Photo: Georgia-Grace (left) and Tabetha Fulton have a progressive chronic lung disease.
A South Australian family says the Government's inaction on medicinal marijuana has forced them to choose between their home and their health.
Sisters Tabetha and Georgia-Grace Fulton both suffer from a progressive chronic lung disease that causes massive inflammation around their lungs.
Treatment has included steroids since birth, which their mother Bobby Fulton said had devastating effects.
"The anti-inflammatories that Tabetha's been on since birth have done horrendous things to her growth and development, as a parent it's really, really hard to watch," she said.
When 13-year-old Tabetha's toxicity levels grew dangerously high, the Fultons searched for more natural remedies.
"We had to get her off steroids, they were killing her faster than the lung disease itself," Ms Fulton said.
Eventually they tried medicinal cannabis oil, and the improvement was immediate.
"I can play sport, I can surf, I can go back to school which is amazing as school is one of my absolutely favourite things, just being out of the house is amazing," Tabetha said.
Medicinal cannabis is not legal in South Australia, so the Fultons travelled to Canada in the middle of last year and stayed there for 10 months.
Legalising medicinal cannabis would be 'life-changing'
They have now returned to South Australia, where they and their four other children live in Victor Harbor.
They are calling on the State Government to legalise medicinal cannabis.
"You shouldn't have to choose between your family and your health, and as parents we shouldn't have had to sell everything we worked for for 20 years to do it for her," Ms Fulton said.
"For Tabetha and Georgia-Grace to access it safely in our own state would be absolutely life-changing."
Tabetha is now back on steroids.
"It would be absolutely amazing to be able to access it in my own home and not have to go to the other side of the world to live," she said.
"I've got my family, I've got everything I need, but I'm not healthy, I can't do anything."
Photo: Tabetha Fulton's condition improved with medicinal cannabis, but she is now back on steroids.
South East farmers prepared to grow cannabis
Millicent farmer Garry Davies said farmers in the state's South East were prepared to grow the cannabis.
"We've had a meeting with the local council and they're very supportive, they've identified some sites that would be available to us," Mr Davies said.
"Probably a lot of misconceptions out there, people talk about marijuana and they sort of picture people just sitting around smoking bongs and shaking a tambourine and saying "yeah man". It's not like that at all."

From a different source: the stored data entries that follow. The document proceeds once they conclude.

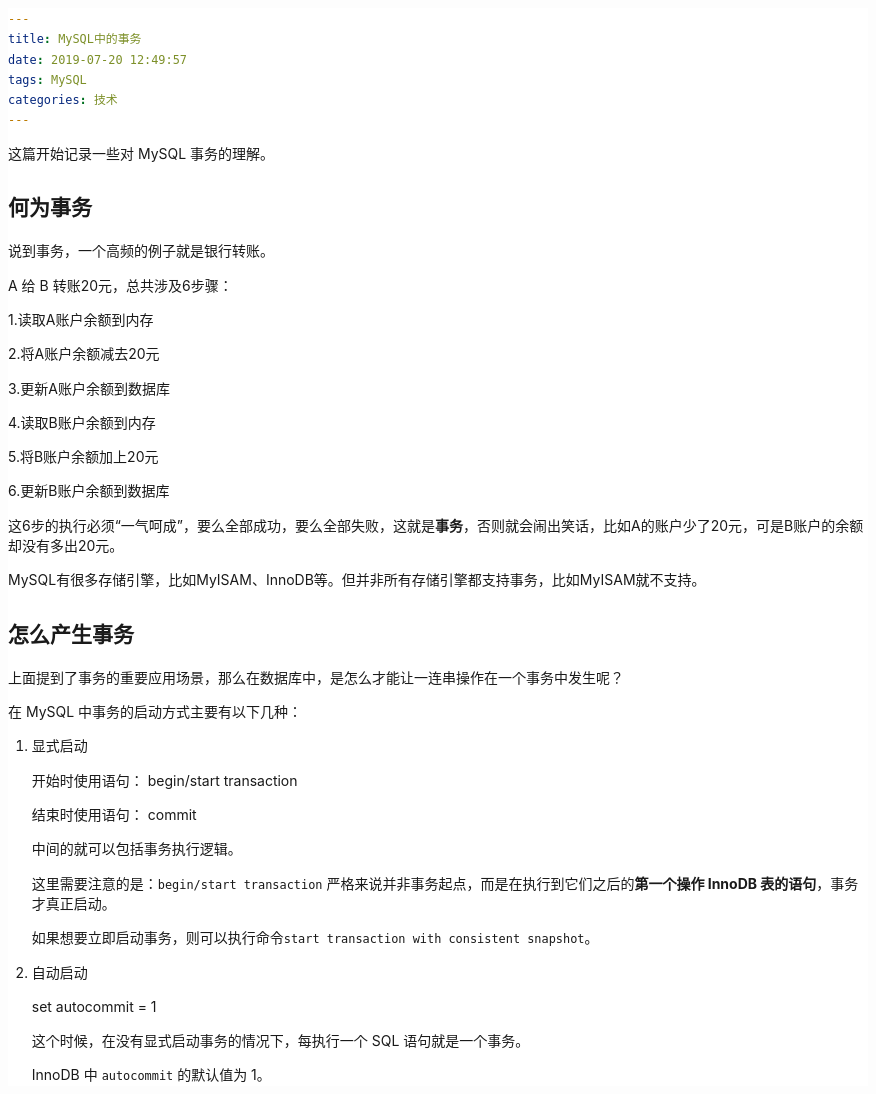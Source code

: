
 ```yaml
---
title: MySQL中的事务
date: 2019-07-20 12:49:57
tags: MySQL
categories: 技术
---
```


这篇开始记录一些对 MySQL 事务的理解。



## 何为事务

说到事务，一个高频的例子就是银行转账。

A 给 B 转账20元，总共涉及6步骤：

1.读取A账户余额到内存

2.将A账户余额减去20元

3.更新A账户余额到数据库

4.读取B账户余额到内存

5.将B账户余额加上20元

6.更新B账户余额到数据库

这6步的执行必须“一气呵成”，要么全部成功，要么全部失败，这就是**事务**，否则就会闹出笑话，比如A的账户少了20元，可是B账户的余额却没有多出20元。

MySQL有很多存储引擎，比如MyISAM、InnoDB等。但并非所有存储引擎都支持事务，比如MyISAM就不支持。

## 怎么产生事务

上面提到了事务的重要应用场景，那么在数据库中，是怎么才能让一连串操作在一个事务中发生呢？

在 MySQL 中事务的启动方式主要有以下几种：

1. 显式启动

   开始时使用语句： begin/start transaction

   结束时使用语句： commit

   中间的就可以包括事务执行逻辑。

   这里需要注意的是：`begin/start transaction` 严格来说并非事务起点，而是在执行到它们之后的**第一个操作 InnoDB 表的语句**，事务才真正启动。

   如果想要立即启动事务，则可以执行命令`start transaction with consistent snapshot`。

2. 自动启动

   set autocommit = 1

   这个时候，在没有显式启动事务的情况下，每执行一个 SQL 语句就是一个事务。

   InnoDB 中 `autocommit` 的默认值为 1。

In April, Victoria became the first state to legalise medicinal cannabis.
Greens MLC Tammy Franks said South Australia was lagging behind other states and territories.
"South Australia stands along sitting on their hands letting sick and suffering South Australians suffer while medical cannabis is being progressed in all of the those other states and territories," she said.
"We're not talking about a free-for-all, we want medical cannabis and 91 per cent of Australians support accessing medical cannabis."